Шаламов и Солженицын
Текст представляет собой вторую главу книги французского философа Алена Бадью «Мета/Политика: Можно ли мыслить политику? Краткий трактат по метаполитике», посвященной возрождению марксизма как политической философии.
Итак, «Архипелаг Гулаг» как бы напомнил Западу о его долге, о его совести. Он, так сказать, положил конец марксистским блужданиям интеллектуалов. Представ перед ужасом реального, покаявшиеся революционеры, якобы вернулись на путь Закона и Права.
Позвольте мне сначала поздравить вас с тем, что Солженицын некоторым образом выше (пусть исторически и отстав) этого массового возвращения французских интеллектуалов к парламентской демократии как к некой альфе и омеге политических убеждений. Солженицын явно не печется о правах человека и насмехается над парламентами. В средоточии его суждений располагается духовная Россия, страдания которой равнозначны искуплению грехов всего человечества. Что движет его прозу и одушевляет ее эзотеризмом и масштабностью, так это христологическое призвание русского народа. Потребовалось распятие Сталиным, чтобы именно Россия смогла возвестить миру Зло материалистической идеологии. Тем самым Солженицын безусловно отвергает демократическое бессилие.

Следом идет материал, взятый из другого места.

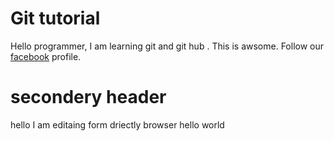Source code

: # Git tutorial
Hello programmer, I am learning git and git hub . This is awsome.
Follow our [facebook](https://facebook/omorfaruk) profile. 
# secondery header
hello I am editaing form driectly browser
hello world 
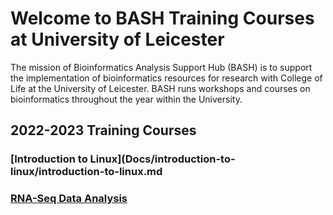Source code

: # Welcome to BASH Training Courses at University of Leicester

The mission of Bioinformatics Analysis Support Hub (BASH) is to support the implementation of bioinformatics resources for research with College of Life  at the University of Leicester. BASH runs workshops and courses on bioinformatics throughout the year within the University.


## 2022-2023 Training Courses


### [Introduction to Linux](Docs/introduction-to-linux/introduction-to-linux.md
### [RNA-Seq Data Analysis](Docs/rnaseq-training-course/rna-seq-course-schedule.md)


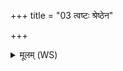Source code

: +++
title = "03 त्वष्टः श्रेष्ठेन"

+++
<details><summary>मूलम् (WS)</summary>

त्वष्टः श्रेष्ठेन रूपेणास्या नार्या गवीन्योः ।  
पुमांसं पुत्रमा धेहि दशमे मासि सूतवे ॥ ३ ॥
</details>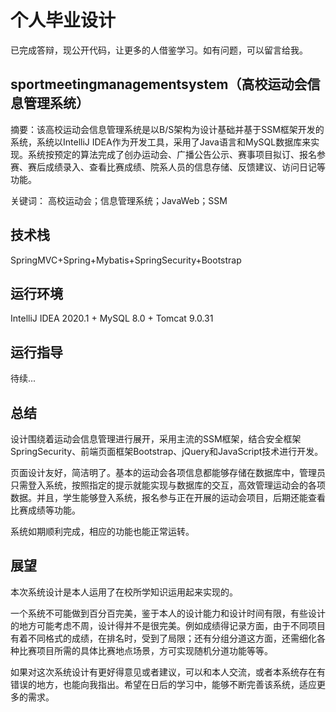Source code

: # 个人毕业设计
已完成答辩，现公开代码，让更多的人借鉴学习。如有问题，可以留言给我。

## sportmeetingmanagementsystem（高校运动会信息管理系统）
摘要：该高校运动会信息管理系统是以B/S架构为设计基础并基于SSM框架开发的系统，系统以IntelliJ IDEA作为开发工具，采用了Java语言和MySQL数据库来实现。系统按预定的算法完成了创办运动会、广播公告公示、赛事项目拟订、报名参赛、赛后成绩录入、查看比赛成绩、院系人员的信息存储、反馈建议、访问日记等功能。

关键词： 高校运动会；信息管理系统；JavaWeb；SSM

## 技术栈
SpringMVC+Spring+Mybatis+SpringSecurity+Bootstrap

## 运行环境
IntelliJ IDEA 2020.1 + MySQL 8.0 + Tomcat 9.0.31

## 运行指导
待续...

## 总结
设计围绕着运动会信息管理进行展开，采用主流的SSM框架，结合安全框架SpringSecurity、前端页面框架Bootstrap、jQuery和JavaScript技术进行开发。

页面设计友好，简洁明了。基本的运动会各项信息都能够存储在数据库中，管理员只需登入系统，按照指定的提示就能实现与数据库的交互，高效管理运动会的各项数据。并且，学生能够登入系统，报名参与正在开展的运动会项目，后期还能查看比赛成绩等功能。

系统如期顺利完成，相应的功能也能正常运转。

## 展望
本次系统设计是本人运用了在校所学知识运用起来实现的。

一个系统不可能做到百分百完美，鉴于本人的设计能力和设计时间有限，有些设计的地方可能考虑不周，设计得并不是很完美。例如成绩得记录方面，由于不同项目有着不同格式的成绩，在排名时，受到了局限；还有分组分道这方面，还需细化各种比赛项目所需的具体比赛地点场景，方可实现随机分道功能等等。

如果对这次系统设计有更好得意见或者建议，可以和本人交流，或者本系统存在有错误的地方，也能向我指出。希望在日后的学习中，能够不断完善该系统，适应更多的需求。

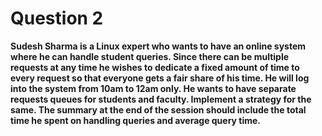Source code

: # Question 2

**Sudesh Sharma is a Linux expert who wants to have an online system where he can
handle student queries. Since there can be multiple requests at any time he wishes to dedicate
a fixed amount of time to every request so that everyone gets a fair share of his time. He will
log into the system from 10am to 12am only. He wants to have separate requests queues for
students and faculty. Implement a strategy for the same. The summary at the end of the
session should include the total time he spent on handling queries and average query time.**
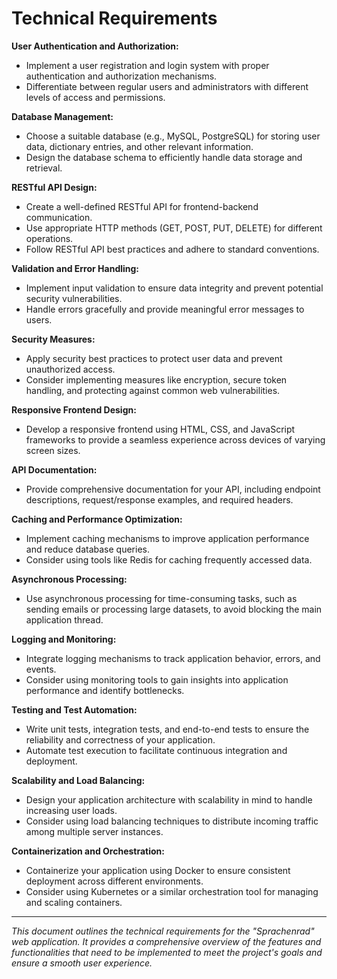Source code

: # Technical Requirements

**User Authentication and Authorization:**
- Implement a user registration and login system with proper authentication and authorization mechanisms.
- Differentiate between regular users and administrators with different levels of access and permissions.

**Database Management:**
- Choose a suitable database (e.g., MySQL, PostgreSQL) for storing user data, dictionary entries, and other relevant information.
- Design the database schema to efficiently handle data storage and retrieval.

**RESTful API Design:**
- Create a well-defined RESTful API for frontend-backend communication.
- Use appropriate HTTP methods (GET, POST, PUT, DELETE) for different operations.
- Follow RESTful API best practices and adhere to standard conventions.

**Validation and Error Handling:**
- Implement input validation to ensure data integrity and prevent potential security vulnerabilities.
- Handle errors gracefully and provide meaningful error messages to users.

**Security Measures:**
- Apply security best practices to protect user data and prevent unauthorized access.
- Consider implementing measures like encryption, secure token handling, and protecting against common web vulnerabilities.

**Responsive Frontend Design:**
- Develop a responsive frontend using HTML, CSS, and JavaScript frameworks to provide a seamless experience across devices of varying screen sizes.

**API Documentation:**
- Provide comprehensive documentation for your API, including endpoint descriptions, request/response examples, and required headers.

**Caching and Performance Optimization:**
- Implement caching mechanisms to improve application performance and reduce database queries.
- Consider using tools like Redis for caching frequently accessed data.

**Asynchronous Processing:**
- Use asynchronous processing for time-consuming tasks, such as sending emails or processing large datasets, to avoid blocking the main application thread.

**Logging and Monitoring:**
- Integrate logging mechanisms to track application behavior, errors, and events.
- Consider using monitoring tools to gain insights into application performance and identify bottlenecks.

**Testing and Test Automation:**
- Write unit tests, integration tests, and end-to-end tests to ensure the reliability and correctness of your application.
- Automate test execution to facilitate continuous integration and deployment.

**Scalability and Load Balancing:**
- Design your application architecture with scalability in mind to handle increasing user loads.
- Consider using load balancing techniques to distribute incoming traffic among multiple server instances.

**Containerization and Orchestration:**
- Containerize your application using Docker to ensure consistent deployment across different environments.
- Consider using Kubernetes or a similar orchestration tool for managing and scaling containers.

---

*This document outlines the technical requirements for the "Sprachenrad" web application. It provides a comprehensive overview of the features and functionalities that need to be implemented to meet the project's goals and ensure a smooth user experience.*
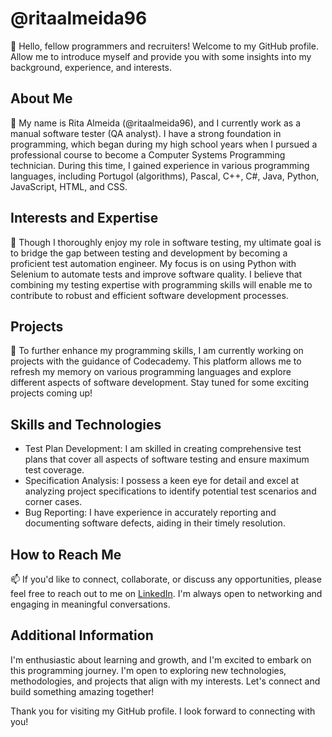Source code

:# @ritaalmeida96

👋 Hello, fellow programmers and recruiters! Welcome to my GitHub profile. Allow me to introduce myself and provide you with some insights into my background, experience, and interests.

 ## About Me

🌱 My name is Rita Almeida (@ritaalmeida96), and I currently work as a manual software tester (QA analyst). I have a strong foundation in programming, which began during my high school years when I pursued a professional course to become a Computer Systems Programming technician. 
During this time, I gained experience in various programming languages, including Portugol (algorithms), Pascal, C++, C#, Java, Python, JavaScript, HTML, and CSS.

## Interests and Expertise

👀  Though I thoroughly enjoy my role in software testing, my ultimate goal is to bridge the gap between testing and development by becoming a proficient test automation engineer. 
My focus is on using Python with Selenium to automate tests and improve software quality. I believe that combining my testing expertise with programming skills will enable me to contribute to robust and efficient software development processes.

 ## Projects

💞️ To further enhance my programming skills, I am currently working on projects with the guidance of Codecademy. This platform allows me to refresh my memory on various programming languages and explore different aspects of software development. 
Stay tuned for some exciting projects coming up!

## Skills and Technologies

- Test Plan Development: I am skilled in creating comprehensive test plans that cover all aspects of software testing and ensure maximum test coverage.
- Specification Analysis: I possess a keen eye for detail and excel at analyzing project specifications to identify potential test scenarios and corner cases.
- Bug Reporting: I have experience in accurately reporting and documenting software defects, aiding in their timely resolution.

## How to Reach Me

📫 If you'd like to connect, collaborate, or discuss any opportunities, please feel free to reach out to me on [LinkedIn](https://www.linkedin.com/in/ritaalmeida96/). I'm always open to networking and engaging in meaningful conversations.

## Additional Information

I'm enthusiastic about learning and growth, and I'm excited to embark on this programming journey. I'm open to exploring new technologies, methodologies, and projects that align with my interests. Let's connect and build something amazing together!

Thank you for visiting my GitHub profile. I look forward to connecting with you!

<!---
ritaalmeida96/ritaalmeida96 is a ✨ special ✨ repository because its `README.md` (this file) appears on your GitHub profile.
You can click the Preview link to take a look at your changes.
--->
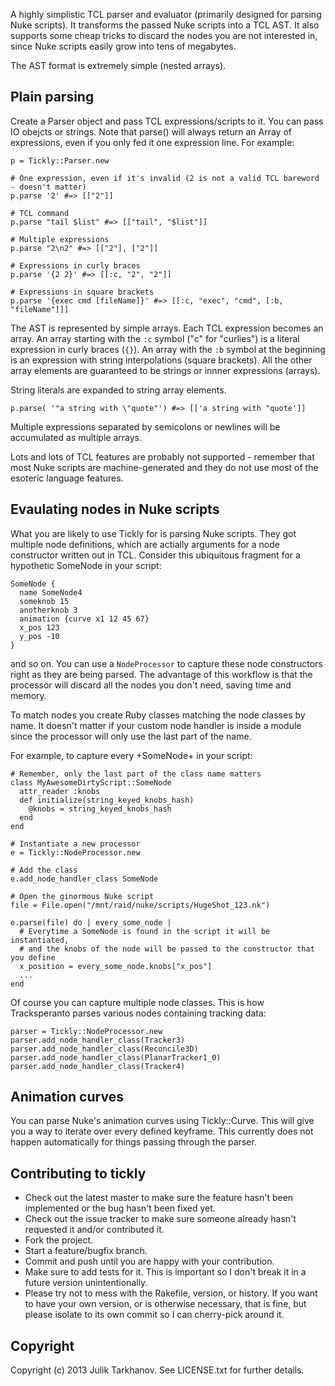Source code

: A highly simplistic TCL parser and evaluator (primarily designed for parsing Nuke scripts).
It transforms the passed Nuke scripts into a TCL AST. 
It also supports some cheap tricks to discard the nodes you are not interested in, since Nuke
scripts easily grow into tens of megabytes.

The AST format is extremely simple (nested arrays).

## Plain parsing

Create a Parser object and pass TCL expressions/scripts to it. You can pass IO obejcts or strings. Note that parse()
will always return an Array of expressions, even if you only fed it one expression line. For example:
    
    p = Tickly::Parser.new
    
    # One expression, even if it's invalid (2 is not a valid TCL bareword - doesn't matter)
    p.parse '2' #=> [["2"]]
    
    # TCL command
    p.parse "tail $list" #=> [["tail", "$list"]]
    
    # Multiple expressions
    p.parse "2\n2" #=> [["2"], ["2"]]
    
    # Expressions in curly braces   
    p.parse '{2 2}' #=> [[:c, "2", "2"]]
    
    # Expressions in square brackets
    p.parse '{exec cmd [fileName]}' #=> [[:c, "exec", "cmd", [:b, "fileName"]]]

The AST is represented by simple arrays. Each TCL expression becomes an array. An array starting 
with the `:c` symbol ("c" for "curlies") is a literal expression in curly braces (`{}`). 
An array with the `:b` symbol at the beginning is an expression with string interpolations 
(square brackets).
All the other array elements are guaranteed to be strings or innner expressions (arrays).

String literals are expanded to string array elements.

    p.parse( '"a string with \"quote"') #=> [['a string with "quote']]

Multiple expressions separated by semicolons or newlines will be accumulated as multiple arrays.

Lots and lots of TCL features are probably not supported - remember that most Nuke scripts are 
machine-generated and they do not use most of the esoteric language features.

## Evaulating nodes in Nuke scripts

What you are likely to use Tickly for is parsing Nuke scripts. They got multiple node definitions, which
are actially arguments for a node constructor written out in TCL. Consider this ubiquitous fragment for a
hypothetic SomeNode in your script:

    SomeNode {
      name SomeNode4
      someknob 15
      anotherknob 3
      animation {curve x1 12 45 67}
      x_pos 123
      y_pos -10
    }

and so on. You can use a `NodeProcessor` to capture these node constructors right as they are being parsed.
The advantage of this workflow is that the processor will discard all the nodes you don't need, saving time
and memory.

To match nodes you create Ruby classes matching the node classes by name. It doesn't matter if your
custom node handler is inside a module since the processor will only use the last part of the name.

For example, to capture every +SomeNode+ in your script:
    
    # Remember, only the last part of the class name matters
    class MyAwesomeDirtyScript::SomeNode
      attr_reader :knobs
      def initialize(string_keyed_knobs_hash)
        @knobs = string_keyed_knobs_hash
      end
    end
    
    # Instantiate a new processor
    e = Tickly::NodeProcessor.new
    
    # Add the class
    e.add_node_handler_class SomeNode
    
    # Open the ginormous Nuke script
    file = File.open("/mnt/raid/nuke/scripts/HugeShot_123.nk")
    
    e.parse(file) do | every_some_node |
      # Everytime a SomeNode is found in the script it will be instantiated,
      # and the knobs of the node will be passed to the constructor that you define
      x_position = every_some_node.knobs["x_pos"]
      ...
    end

Of course you can capture multiple node classes. This is how Tracksperanto parses various
nodes containing tracking data:
    
    parser = Tickly::NodeProcessor.new
    parser.add_node_handler_class(Tracker3)
    parser.add_node_handler_class(Reconcile3D)
    parser.add_node_handler_class(PlanarTracker1_0)
    parser.add_node_handler_class(Tracker4)

## Animation curves

You can parse Nuke's animation curves using Tickly::Curve. This will give you a way to iterate over every defined keyframe.
This currently does not happen automatically for things passing through the parser.

## Contributing to tickly
 
* Check out the latest master to make sure the feature hasn't been implemented or the bug hasn't been fixed yet.
* Check out the issue tracker to make sure someone already hasn't requested it and/or contributed it.
* Fork the project.
* Start a feature/bugfix branch.
* Commit and push until you are happy with your contribution.
* Make sure to add tests for it. This is important so I don't break it in a future version unintentionally.
* Please try not to mess with the Rakefile, version, or history. If you want to have your own version, or is otherwise necessary, that is fine, but please isolate to its own commit so I can cherry-pick around it.

## Copyright

Copyright (c) 2013 Julik Tarkhanov. See LICENSE.txt for
further details.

Борясь с богохульной тотальностью красного деспота, он взывает к тотальности души Господа, к тотальности того истинного, трансцендентность коего избрала Россию ради скорбного наставления веку сему.
Но ведь — сколь бы притянутым за уши ни казался этот парадокс — с единственной точки зрения, которая нас занимает, с точки зрения постулирования нового политического концепта,
надо признать, что в этом отношении Солженицын принадлежит к тому же измерению, что и Сталин; он является скорее какой-то изнанкой Сталина, нежели его ниспровергателем.Политический путь Солженицына, разумеется, прослеживается по его ненависти к Сталину. Но место этой ненависти — то, что обосновывает возможность и творческую способность ненависти, — остается неподвижным. И Солженицын, и Сталин мыслят исходя из русского национализма, которым всегда овладевает возвышенный народнический дух, когда фигура Великого Инквизитора, располагаясь в эпицентре бури страданий, являет собой стигмат блага, превышающего то, на которое способен Запад, безвольно устроившийся в своем благополучии и спокойствии.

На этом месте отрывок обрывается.